Rendered images with source text
┏━━
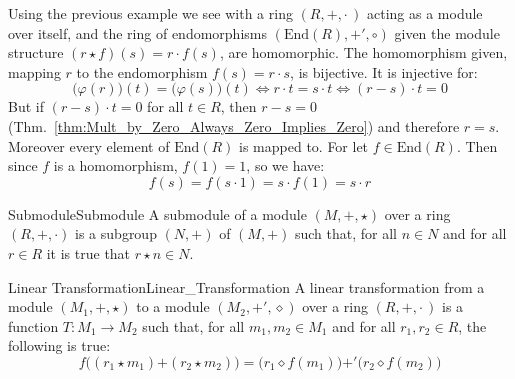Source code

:     \begin{example}
        Using the previous example we see with a ring $(R,+,\cdot\,)$ acting as
        a module over itself, and the ring of endomorphisms
        $(\textrm{End}(R),\boldsymbol{+}',\circ)$ given the module structure
        $(r\star{f})(s)=r\cdot{f}(s)$, are homomorphic. The homomorphism given,
        mapping $r$ to the endomorphism $f(s)=r\cdot{s}$, is bijective. It is
        injective for:
        \begin{subequations}
            \begin{equation}
                \big(\varphi(r)\big)(t)=\big(\varphi(s)\big)(t)
                \Leftrightarrow
                r\cdot{t}=s\cdot{t}
                \Leftrightarrow
                (r-s)\cdot{t}=0
            \end{equation}
        \end{subequations}
        But if $(r-s)\cdot{t}=0$ for all $t\in{R}$, then $r-s=0$
        (Thm.~\ref{thm:Mult_by_Zero_Always_Zero_Implies_Zero}) and therefore
        $r=s$. Moreover every element of $\textrm{End}(R)$ is mapped to. For let
        $f\in\textrm{End}(R)$. Then since $f$ is a homomorphism, $f(1)=1$, so
        we have:
        \begin{equation}
            f(s)=f(s\cdot{1})=s\cdot{f}(1)=s\cdot{r}
        \end{equation}
    \end{example}
    \begin{fdefinition}{Submodule}{Submodule}
        A \gls{submodule} of a \gls{module}
        $(M,\boldsymbol{+},\star)$ over a ring $(R,+,\cdot)$ is a \gls{subgroup}
        $(N,\boldsymbol{+})$ of $(M,\boldsymbol{+})$ such that, for all
        $n\in{N}$ and for all $r\in{R}$ it is true that $r\star{n}\in{N}$.
    \end{fdefinition}
    \begin{fdefinition}{Linear Transformation}{Linear_Transformation}
        A linear transformation from a module $(M_{1},\boldsymbol{+},\star)$ to
        a module $(M_{2},\boldsymbol{+}',\diamond)$ over a ring
        $(R,+,\cdot\,)$ is a function $T:M_{1}\rightarrow{M}_{2}$ such that,
        for all $m_{1},m_{2}\in{M}_{1}$ and for all $r_{1},r_{2}\in{R}$, the
        following is true:
        \begin{equation*}
            f\big((r_{1}\star{m}_{1})\boldsymbol{+}(r_{2}\star{m}_{2})\big)
            =\big(r_{1}\diamond{f}(m_{1})\big)\boldsymbol{+}'
                \big(r_{2}\diamond{f}(m_{2})\big)
        \end{equation*}
    \end{fdefinition}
┗━━
What you need to do
Each line in the data that holds the string "star" should be found and copied.

Result
        $(r\star{f})(s)=r\cdot{f}(s)$, are homomorphic. The homomorphism given,
        $(M,\boldsymbol{+},\star)$ over a ring $(R,+,\cdot)$ is a \gls{subgroup}
        $n\in{N}$ and for all $r\in{R}$ it is true that $r\star{n}\in{N}$.
        A linear transformation from a module $(M_{1},\boldsymbol{+},\star)$ to
            f\big((r_{1}\star{m}_{1})\boldsymbol{+}(r_{2}\star{m}_{2})\big)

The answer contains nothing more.